Cela pourrait constituer un poids, c'est un moteur. "Honnêtement, reprend Alex Corretja, je pense qu'il s'en fout de savoir s'il y a de la pression ou pas de pression. Ça ne le touche pas, même avant de jouer Nadal." L'ancien vainqueur du Masters pointe en revanche un aspect négligé selon lui, et qui pourrait handicaper le natif de Canberra : "Jusqu'ici, Nick a joué tous ses matches sur la Melbourne Arena. C'est un court plus petit que la Rod Laver, le public est plus jeune aussi, plus proche de sa génération, alors que celui du central est plus classique, plus traditionnel. Je pense qu'il aurait payé cher pour pouvoir affronter Rafa sur la Melbourne Arena."
L'autre interrogation tient également à son état physique. Nick Kyrgios a beaucoup donné samedi contre Karen Khachanov.
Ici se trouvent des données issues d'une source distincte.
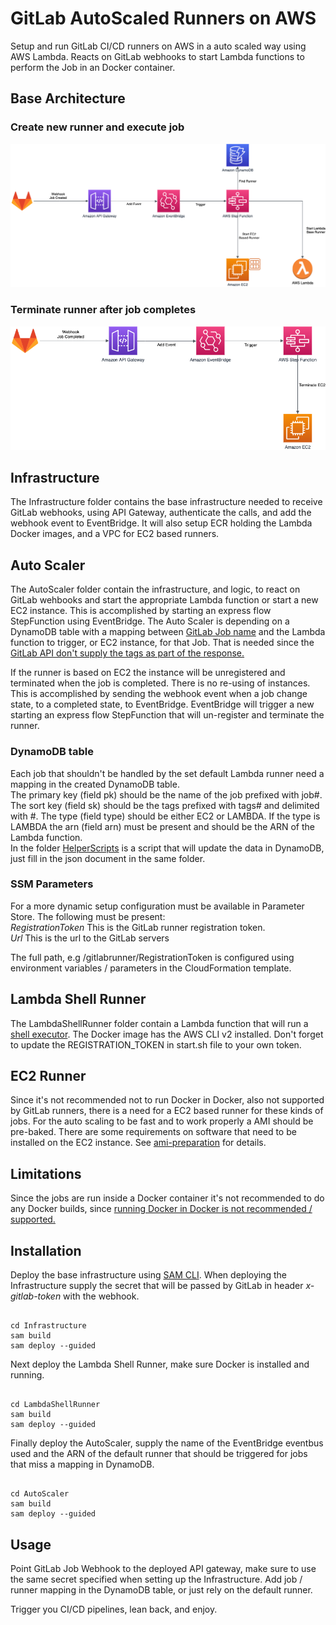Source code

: # GitLab AutoScaled Runners on AWS

Setup and run GitLab CI/CD runners on AWS in a auto scaled way using AWS Lambda. Reacts on GitLab webhooks to start Lambda functions to perform the Job in an Docker container.


## Base Architecture

### Create new runner and execute job

![Base Infrastructure](images/base_infra_start.png)

### Terminate runner after job completes

![Base Infrastructure](images/base_infra_completed.png)

## Infrastructure

The Infrastructure folder contains the base infrastructure needed to receive GitLab webhooks, using API Gateway, authenticate the calls, and add the webhook event to EventBridge. It will also setup ECR holding the Lambda Docker images, and a VPC for EC2 based runners.

## Auto Scaler

The AutoScaler folder contain the infrastructure, and logic, to react on GitLab wehbooks and start the appropriate Lambda function or start a new EC2 instance. This is accomplished by starting an express flow StepFunction using EventBridge. The Auto Scaler is depending on a DynamoDB table with a mapping between [GitLab Job name](https://docs.gitlab.com/ee/ci/jobs/) and the Lambda function to trigger, or EC2 instance, for that Job. That is needed since the [GitLab API don't supply the tags as part of the response.](https://gitlab.com/gitlab-org/gitlab/-/issues/24488)  
  
If the runner is based on EC2 the instance will be unregistered and terminated when the job is completed. There is no re-using of instances. This is accomplished by sending the webhook event when a job change state, to a completed state, to EventBridge. EventBridge will trigger a new starting an express flow StepFunction that will un-register and terminate the runner.

### DynamoDB table

Each job that shouldn't be handled by the set default Lambda runner need a mapping in the created DynamoDB table.  
The primary key (field pk) should be the name of the job prefixed with job#. The sort key (field sk) should be the tags prefixed with tags# and delimited with #. The type (field type) should be either EC2 or LAMBDA. If the type is LAMBDA the arn (field arn) must be present and should be the ARN of the Lambda function.  
In the folder [HelperScripts](/HelperScripts/) is a script that will update the data in DynamoDB, just fill in the json document in the same folder.

### SSM Parameters

For a more dynamic setup configuration must be available in Parameter Store. The following must be present:  
_RegistrationToken_ This is the GitLab runner registration token.  
_Url_ This is the url to the GitLab servers  
  
The full path, e.g /gitlabrunner/RegistrationToken is configured using environment variables / parameters in the CloudFormation template.

## Lambda Shell Runner

The LambdaShellRunner folder contain a Lambda function that will run a [shell executor](https://docs.gitlab.com/runner/executors/shell.html). The Docker image has the AWS CLI v2 installed.
Don't forget to update the REGISTRATION_TOKEN in start.sh file to your own token.

## EC2 Runner

Since it's not recommended not to run Docker in Docker, also not supported by GitLab runners, there is a need for a EC2 based runner for these kinds of jobs. For the auto scaling to be fast and to work properly a AMI should be pre-baked. There are some requirements on software that need to be installed on the EC2 instance. See [ami-preparation](ami-preparation.md) for details.

## Limitations

Since the jobs are run inside a Docker container it's not recommended to do any Docker builds, since [running Docker in Docker is not recommended / supported.](https://docs.gitlab.com/runner/executors/docker.html#limitations)

## Installation

Deploy the base infrastructure using [SAM CLI](https://docs.aws.amazon.com/serverless-application-model/latest/developerguide/serverless-sam-cli-install.html).
When deploying the Infrastructure supply the secret that will be passed by GitLab in header _x-gitlab-token_ with the webhook.

```

cd Infrastructure
sam build
sam deploy --guided

```

Next deploy the Lambda Shell Runner, make sure Docker is installed and running.

```

cd LambdaShellRunner
sam build
sam deploy --guided

```

Finally deploy the AutoScaler, supply the name of the EventBridge eventbus used and the ARN of the default runner that should be triggered for jobs that miss a mapping in DynamoDB.

```

cd AutoScaler
sam build
sam deploy --guided

```

## Usage

Point GitLab Job Webhook to the deployed API gateway, make sure to use the same secret specified when setting up the Infrastructure.
Add job / runner mapping in the DynamoDB table, or just rely on the default runner.

Trigger you CI/CD pipelines, lean back, and enjoy.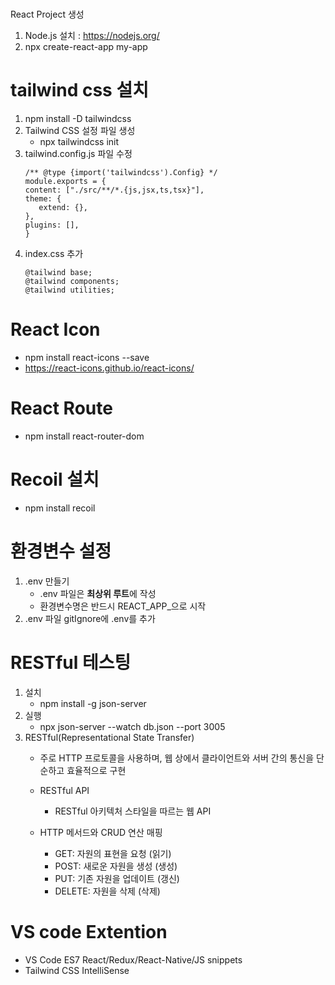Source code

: # 


React Project 생성
1. Node.js 설치 : https://nodejs.org/
2. npx create-react-app my-app 

# tailwind css 설치
1. npm install -D tailwindcss
2. Tailwind CSS 설정 파일 생성 
   - npx tailwindcss init
3. tailwind.config.js 파일 수정
   ```
   /** @type {import('tailwindcss').Config} */
   module.exports = {
   content: ["./src/**/*.{js,jsx,ts,tsx}"],
   theme: {
      extend: {},
   },
   plugins: [],
   }
   ```
4. index.css 추가
   ```
   @tailwind base;
   @tailwind components;
   @tailwind utilities;
   ```
# React Icon
   - npm install react-icons --save
   - https://react-icons.github.io/react-icons/

# React Route
   - npm install react-router-dom

# Recoil 설치
   - npm install recoil

# 환경변수 설정
1. .env 만들기
   - .env 파일은 **최상위 루트**에 작성
   - 환경변수명은 반드시 REACT_APP_으로 시작
2. .env 파일 gitIgnore에 .env를 추가

# RESTful 테스팅
1. 설치 
   - npm install -g json-server
2. 실행 
   - npx json-server --watch db.json --port 3005 
3. RESTful(Representational State Transfer)
   - 주로 HTTP 프로토콜을 사용하며, 웹 상에서 클라이언트와 서버 간의 통신을 단순하고 효율적으로 구현
    - RESTful API
       - RESTful 아키텍처 스타일을 따르는 웹 API

    - HTTP 메서드와 CRUD 연산 매핑
       - GET: 자원의 표현을 요청  (읽기)
       - POST: 새로운 자원을 생성  (생성)
       - PUT: 기존 자원을 업데이트  (갱신)
       - DELETE: 자원을 삭제  (삭제)


# VS code Extention
- VS Code ES7 React/Redux/React-Native/JS snippets
- Tailwind CSS IntelliSense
Mine de rien, au lieu de conclure en trois sets face à Gilles Simon comme contre le Russe il a été contraint de faire du rab. Physiquement et nerveusement, il a laissé beaucoup d'énergie en route, surtout samedi face à Khachanov. Trop ? L'intéressé ne le pense pas. "Physiquement, ça ira, a-t-il assuré. J'ai une journée complète de récupération. Je vais faire toutes les petites choses nécessaires pour être prêt. Honnêtement, je suis super excité. Affronter un des plus grands joueurs de l'histoire, sur le central, dans son Grand Chelem, que demander de mieux ? C'est pour ça qu'on joue."
La dernière phrase, emprunte de déférence, témoigne aussi du fait que Kyrgios, une fois n'est pas coutume, pense au jeu avant de penser au buzz. Ça n'a pas toujours été le cas. Surtout avec Nadal. Les petites piques et accrochages entre les deux hommes, émanant presque toujours du côté australien, ont pullulé ces derniers temps. On se souvient du "je peux sentir l'odeur du sang quand je joue ce gars-là" balancé sur Twitter à Acapulco, tirade accompagnée d'une seringue en émoticon, allusion à peine voilée au dopage. On imagine que Nadal a moyennement apprécié.
Cette fois, Kyrgios est resté étonnamment "soft". "Honnêtement, je ne connais pas vraiment Rafa, a-t-il dit samedi. Je ne sais pas vraiment qui il est. Je ne peux pas dire que je ne l'aime pas. Je n'ai jamais dit ça. C'est un joueur fantastique. Je ne connais pas la personne. Je suis sûr qu'il est OK. Puis on n'est pas obligés de s'aimer pour se respecter et je pense qu'il y a du respect. On a des jeux et des personnalités différentes, et on amènera ça sur le court tous les deux, lundi."

Corretja : "Sur la distance des cinq sets, je pense que Rafa a l'avantage"

Le climat parait donc beaucoup plus apaisé qu'avant leur deuxième tour à Wimbledon l'été dernier même si, là aussi, Nick Kyrgios tempère a posteriori ces tensions. "La dernière fois que je l'ai joué à Wimbledon, on a eu un match plutôt sympa, je perds 7-6 au 4e set. J'ai perdu parce qu'il était le plus fort ce jour-là. A la fin, je l'ai regardé dans les yeux et je lui ai dit 'trop fort pour moi'. Il n'y a pas de problèmes." Finalement, c'est peut-être Rafael Nadal lui-même qui s'est montré le plus piquant avec ces retrouvailles australiennes. A minima, disons que l'Espagnol a soufflé le chaud et le froid samedi :
Lundi soir, sur la Rod Laver Arena, il ne devrait être question que de tennis et, pour peu que Kyrgios soit à la hauteur de son adversaire et de l'évènement, ce huitième de finale pourrait bien constituer le clou de la quinzaine. Comme tout le monde, Alex Corretja en attend beaucoup. "J'aime le fait que Nick comprenne que, quand il est concentré et dédié à son travail, il peut être un joueur incroyable et j'espère voir ce joueur contre Rafa", confie-t-il. Même si, à l'heure de se mouiller, il n'a pas trop de doutes sur l'issue des débats : "sur la distance des cinq sets, je pense que Rafa a l'avantage. Je promets que je parle avec ma tête, pas avec mon cœur, mais je pense que Rafa gagnera."